If this does not happen, Talk Fracking will begin the process of a judicial review, Leigh Day said.
The group would lodge an application at the High Court before 4 September, the deadline for challenges to the NPPF.
‘Duty on data’
Joe Corre said:
“Mr Brokenshire had a duty to British voters to review all of the available scientific data available. There are now over 1,300 scientific, peer-reviewed papers evidencing harm from fracking. All were ignored.”
Mr Corre added that fracking companies were not guaranteeing energy security by their activities. He said Ineos intended to use UK fracked gas as a feedstock for its chemical and plastics businesses.
“Amber Rudd’s statement has also been proven totally wrong in terms of its claims about fracking’s role in a low-carbon economy, a requirement in terms of our obligations to the Climate Change Act 2008.”
The Leigh Day letter said the revised NPPF, published on 24 July, failed to take account of new understanding of greenhouse gas emissions from fracking and developments in measuring methane releases. It also failed to take account of a government-commissioned report on the impacts on air quality, submitted in 2015 but not released until 27 July 2018.
The revised NPPF was also inconsistent on shale gas with the government’s Clean Growth Strategy, which had no reference to fracking, the letter said.
On climate change commitments, the letter said the government had failed to show that fracking would meet three required tests to be compatible with UK emissions-reduction targets. The UK may be required to decarbonise faster to comply with the Paris Climate Treaty, the letter added.
“It would be deeply irresponsible to pursue it [fracking] at a time when targets are being tightened.”
Nearly 1,000 people or organisations responded to the consultation on changes in the NPPF on minerals policy. The government acknowledged that most contributors disagreed with the government revisions on oil and gas policy. But it went ahead with the changes anyway.
Talk Fracking’s legal letter criticised the consultation process:
“[It] cannot possibly be said to have discharged the SofS’s [Secretary of State’s] common law or international treaty obligations to consult.”
The letter said the NPPF consultation document covered 17 diverse and very broad topics “making it difficult for the reader to comprehend the full scope of the issues it raises, let alone reply to them.”
On fracking, the consultation proposed adopting a pre-existing policy.
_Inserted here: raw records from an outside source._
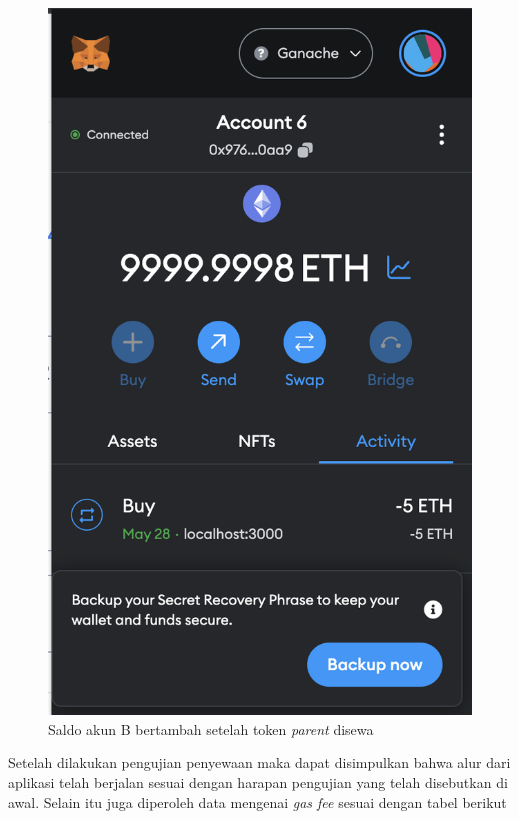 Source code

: \begin{itemize}
\begin{figure} [H]
          \includegraphics[scale=0.4]{gambar/img-test-share-rent-7.png}
          \caption{Saldo akun B bertambah setelah token \emph{parent} disewa}
          \label{fig:TestShareResultRental6}
        \end{figure}
    \end{itemize}

  Setelah dilakukan pengujian penyewaan maka dapat disimpulkan bahwa alur dari aplikasi telah berjalan sesuai dengan harapan pengujian yang telah disebutkan di awal. Selain itu juga diperoleh data mengenai \emph{gas fee} sesuai dengan tabel berikut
The letter said:
“This means that there has been no consultation as to the content of the policy (which was decided in 2015).
“There has never been any public consultation in England about the benefits and dis-benefits of fracking.”
The letter added that the consultation document failed to explain the practical effect of incorporating the 2015 Written Ministerial Statement into the revised NPPF.
Leigh Day said the Secretary of State breached environmental regulations by failing to carry out a strategic environmental assessment of the revised NPPF.